TRY IT: What number of lines in the records below hold the word "logoColor"? Give that number alone.

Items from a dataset
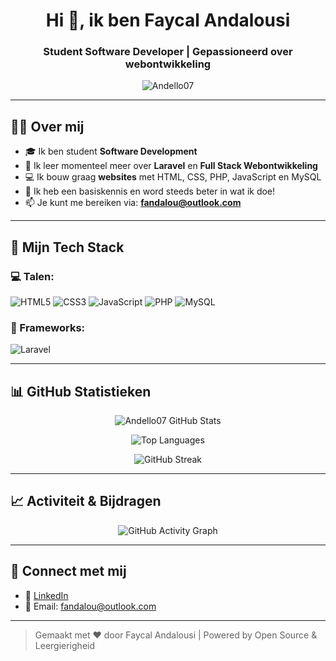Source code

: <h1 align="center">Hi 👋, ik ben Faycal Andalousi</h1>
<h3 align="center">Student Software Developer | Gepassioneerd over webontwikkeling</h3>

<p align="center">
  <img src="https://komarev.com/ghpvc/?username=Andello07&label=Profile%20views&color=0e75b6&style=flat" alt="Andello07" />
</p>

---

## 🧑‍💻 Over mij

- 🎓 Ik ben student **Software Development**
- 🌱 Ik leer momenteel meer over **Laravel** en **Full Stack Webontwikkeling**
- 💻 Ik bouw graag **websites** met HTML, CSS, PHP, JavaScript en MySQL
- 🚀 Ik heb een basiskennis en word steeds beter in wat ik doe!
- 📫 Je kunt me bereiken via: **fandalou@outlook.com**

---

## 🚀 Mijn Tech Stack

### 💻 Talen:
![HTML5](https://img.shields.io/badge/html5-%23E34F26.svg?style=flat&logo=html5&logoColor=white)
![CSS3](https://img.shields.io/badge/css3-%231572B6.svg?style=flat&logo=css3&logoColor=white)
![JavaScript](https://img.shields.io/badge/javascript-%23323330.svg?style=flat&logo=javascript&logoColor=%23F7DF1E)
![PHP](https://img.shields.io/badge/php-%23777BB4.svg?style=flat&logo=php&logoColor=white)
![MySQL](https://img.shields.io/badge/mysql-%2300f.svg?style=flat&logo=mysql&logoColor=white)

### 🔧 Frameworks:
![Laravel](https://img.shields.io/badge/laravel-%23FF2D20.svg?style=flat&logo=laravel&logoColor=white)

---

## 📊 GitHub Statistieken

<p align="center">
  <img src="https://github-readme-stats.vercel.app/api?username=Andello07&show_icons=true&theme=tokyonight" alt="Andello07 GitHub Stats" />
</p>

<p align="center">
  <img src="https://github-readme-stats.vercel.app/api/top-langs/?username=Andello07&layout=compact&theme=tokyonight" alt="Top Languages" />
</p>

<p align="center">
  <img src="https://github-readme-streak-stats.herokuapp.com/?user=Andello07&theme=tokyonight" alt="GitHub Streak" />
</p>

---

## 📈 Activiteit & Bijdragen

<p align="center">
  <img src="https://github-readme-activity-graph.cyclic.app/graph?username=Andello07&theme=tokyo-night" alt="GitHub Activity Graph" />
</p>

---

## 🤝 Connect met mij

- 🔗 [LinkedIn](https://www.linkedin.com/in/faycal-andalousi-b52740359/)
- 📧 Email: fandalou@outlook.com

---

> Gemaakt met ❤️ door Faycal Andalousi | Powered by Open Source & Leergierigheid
...
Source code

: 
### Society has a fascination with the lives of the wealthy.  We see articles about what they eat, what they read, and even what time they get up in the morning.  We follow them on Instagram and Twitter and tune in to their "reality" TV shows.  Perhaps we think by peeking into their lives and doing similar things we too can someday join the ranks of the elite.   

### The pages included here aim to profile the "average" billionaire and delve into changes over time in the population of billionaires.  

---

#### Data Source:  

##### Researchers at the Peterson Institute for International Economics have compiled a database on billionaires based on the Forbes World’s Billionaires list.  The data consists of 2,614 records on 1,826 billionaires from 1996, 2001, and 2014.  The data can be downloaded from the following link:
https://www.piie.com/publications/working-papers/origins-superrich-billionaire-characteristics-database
==
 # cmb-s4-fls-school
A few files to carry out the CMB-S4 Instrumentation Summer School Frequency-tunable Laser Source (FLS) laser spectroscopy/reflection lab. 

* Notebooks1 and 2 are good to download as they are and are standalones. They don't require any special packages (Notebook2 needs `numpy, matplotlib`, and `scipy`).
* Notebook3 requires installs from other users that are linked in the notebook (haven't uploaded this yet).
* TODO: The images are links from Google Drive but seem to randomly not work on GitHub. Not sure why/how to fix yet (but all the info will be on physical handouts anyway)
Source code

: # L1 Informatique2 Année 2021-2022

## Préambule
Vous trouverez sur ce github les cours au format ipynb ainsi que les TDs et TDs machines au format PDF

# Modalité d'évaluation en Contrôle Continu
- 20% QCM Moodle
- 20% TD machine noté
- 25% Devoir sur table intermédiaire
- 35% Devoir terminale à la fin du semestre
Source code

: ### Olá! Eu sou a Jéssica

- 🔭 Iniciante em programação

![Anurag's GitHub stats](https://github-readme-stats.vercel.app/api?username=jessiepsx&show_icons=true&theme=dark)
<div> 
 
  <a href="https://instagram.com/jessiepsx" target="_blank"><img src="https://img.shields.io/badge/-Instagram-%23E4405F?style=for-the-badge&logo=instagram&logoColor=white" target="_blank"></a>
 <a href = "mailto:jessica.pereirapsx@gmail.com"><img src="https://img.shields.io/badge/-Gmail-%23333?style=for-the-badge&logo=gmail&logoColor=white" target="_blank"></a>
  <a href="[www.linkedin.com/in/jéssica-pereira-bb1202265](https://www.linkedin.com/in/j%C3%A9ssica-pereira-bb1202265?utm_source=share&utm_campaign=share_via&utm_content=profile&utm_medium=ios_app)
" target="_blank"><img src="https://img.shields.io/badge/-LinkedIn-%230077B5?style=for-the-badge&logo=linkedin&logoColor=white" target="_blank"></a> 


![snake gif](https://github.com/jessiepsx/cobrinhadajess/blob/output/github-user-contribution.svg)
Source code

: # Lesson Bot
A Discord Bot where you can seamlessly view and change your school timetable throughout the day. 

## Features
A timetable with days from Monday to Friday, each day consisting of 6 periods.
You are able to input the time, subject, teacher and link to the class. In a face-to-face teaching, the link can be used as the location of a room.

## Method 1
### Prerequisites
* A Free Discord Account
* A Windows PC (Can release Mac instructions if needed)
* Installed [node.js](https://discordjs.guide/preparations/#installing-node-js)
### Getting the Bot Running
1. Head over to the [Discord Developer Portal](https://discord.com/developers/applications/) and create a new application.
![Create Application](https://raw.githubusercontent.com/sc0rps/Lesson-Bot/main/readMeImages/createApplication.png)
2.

PROBLEM SOLUTION: 9